The response must reproduce exactly every line of the material below holding the word "description".
•••••
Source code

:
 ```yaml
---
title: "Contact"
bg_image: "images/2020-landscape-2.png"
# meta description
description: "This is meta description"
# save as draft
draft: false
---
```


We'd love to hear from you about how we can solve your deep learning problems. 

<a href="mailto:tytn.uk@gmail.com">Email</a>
•••••
SOLUTION TO THIS EXERCISE:
# meta description
description: "This is meta description"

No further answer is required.